Your goal: For the string "type", search the entries below and copy every line where it appears.

Records for the exercise START

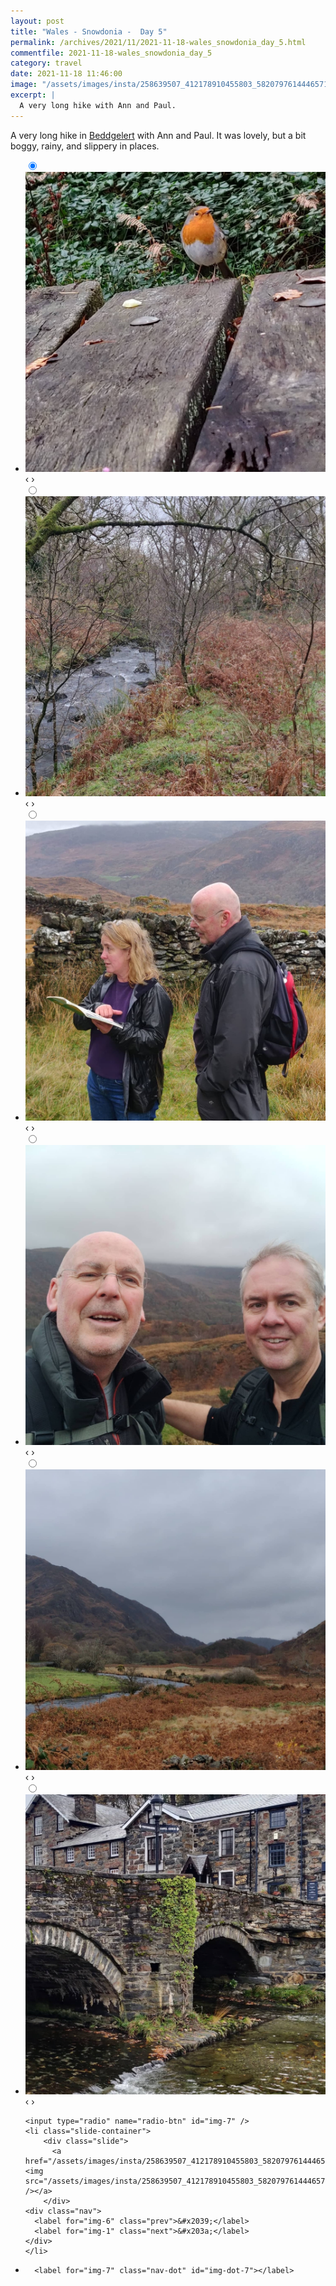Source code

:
 ```yaml
---
layout: post
title: "Wales - Snowdonia -  Day 5"
permalink: /archives/2021/11/2021-11-18-wales_snowdonia_day_5.html
commentfile: 2021-11-18-wales_snowdonia_day_5
category: travel
date: 2021-11-18 11:46:00
image: "/assets/images/insta/258639507_412178910455803_5820797614446571909_n_17908253702119973.jpg"
excerpt: |
  A very long hike with Ann and Paul.
---
```


A very long hike in [Beddgelert](https://www.alltrails.com/trail/wales/gwynedd/coedwig-beddgelert-moel-lefn-and-moel-yr-ogof-circular) with Ann and Paul. It was lovely, but a bit boggy, rainy, and slippery in places.

<ul class="slides">
    <input type="radio" name="radio-btn" id="img-1" checked="checked" />
    <li class="slide-container">
        <div class="slide">
          <a href="/assets/images/insta/257745204_4894231437294542_3098579191878701974_n_17972441512433589.jpg"><img src="/assets/images/insta/257745204_4894231437294542_3098579191878701974_n_17972441512433589.jpg" /></a>
        </div>
    <div class="nav">
      <label for="img-7" class="prev">&#x2039;</label>
      <label for="img-2" class="next">&#x203a;</label>
    </div>
    </li>
        <input type="radio" name="radio-btn" id="img-2"  />
    <li class="slide-container">
        <div class="slide">
          <a href="/assets/images/insta/258788345_227611566009338_3894941746702538701_n_17914215278032494.jpg"><img src="/assets/images/insta/258788345_227611566009338_3894941746702538701_n_17914215278032494.jpg" /></a>
        </div>
    <div class="nav">
      <label for="img-1" class="prev">&#x2039;</label>
      <label for="img-3" class="next">&#x203a;</label>
    </div>
    </li>
        <input type="radio" name="radio-btn" id="img-3"  />
    <li class="slide-container">
        <div class="slide">
          <a href="/assets/images/insta/258717158_140306818341848_8826801403854544642_n_17901766346243896.jpg"><img src="/assets/images/insta/258717158_140306818341848_8826801403854544642_n_17901766346243896.jpg" /></a>
        </div>
    <div class="nav">
      <label for="img-2" class="prev">&#x2039;</label>
      <label for="img-4" class="next">&#x203a;</label>
    </div>
    </li>
        <input type="radio" name="radio-btn" id="img-4"  />
    <li class="slide-container">
        <div class="slide">
          <a href="/assets/images/insta/257715478_3093964284222214_8513530850397131867_n_17915339480116879.jpg"><img src="/assets/images/insta/257715478_3093964284222214_8513530850397131867_n_17915339480116879.jpg" /></a>
        </div>
    <div class="nav">
      <label for="img-3" class="prev">&#x2039;</label>
      <label for="img-5" class="next">&#x203a;</label>
    </div>
    </li>
        <input type="radio" name="radio-btn" id="img-5"  />
    <li class="slide-container">
        <div class="slide">
          <a href="/assets/images/insta/258719858_317560466579233_1979138053172218513_n_17849873729656478.jpg"><img src="/assets/images/insta/258719858_317560466579233_1979138053172218513_n_17849873729656478.jpg" /></a>
        </div>
    <div class="nav">
      <label for="img-4" class="prev">&#x2039;</label>
      <label for="img-6" class="next">&#x203a;</label>
    </div>
    </li>
        <input type="radio" name="radio-btn" id="img-6"  />
    <li class="slide-container">
        <div class="slide">
          <a href="/assets/images/insta/257826065_261284312692766_960754398212895931_n_17905639787177957.jpg"><img src="/assets/images/insta/257826065_261284312692766_960754398212895931_n_17905639787177957.jpg" /></a>
        </div>
    <div class="nav">
      <label for="img-5" class="prev">&#x2039;</label>
      <label for="img-7" class="next">&#x203a;</label>
    </div>
    </li>
    
    <input type="radio" name="radio-btn" id="img-7" />
    <li class="slide-container">
        <div class="slide">
          <a href="/assets/images/insta/258639507_412178910455803_5820797614446571909_n_17908253702119973.jpg"><img src="/assets/images/insta/258639507_412178910455803_5820797614446571909_n_17908253702119973.jpg" /></a>
        </div>
    <div class="nav">
      <label for="img-6" class="prev">&#x2039;</label>
      <label for="img-1" class="next">&#x203a;</label>
    </div>
    </li>
			
<li class="nav-dots">
      <label for="img-1" class="nav-dot" id="img-dot-1"></label>
      <label for="img-2" class="nav-dot" id="img-dot-2"></label>
      <label for="img-3" class="nav-dot" id="img-dot-3"></label>
      <label for="img-4" class="nav-dot" id="img-dot-4"></label>
      <label for="img-5" class="nav-dot" id="img-dot-5"></label>
      <label for="img-6" class="nav-dot" id="img-dot-6"></label>

      <label for="img-7" class="nav-dot" id="img-dot-7"></label>

</li>
</ul>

Records for the exercise END

Response box:
    <input type="radio" name="radio-btn" id="img-1" checked="checked" />
        <input type="radio" name="radio-btn" id="img-2"  />
        <input type="radio" name="radio-btn" id="img-3"  />
        <input type="radio" name="radio-btn" id="img-4"  />
        <input type="radio" name="radio-btn" id="img-5"  />
        <input type="radio" name="radio-btn" id="img-6"  />
    <input type="radio" name="radio-btn" id="img-7" />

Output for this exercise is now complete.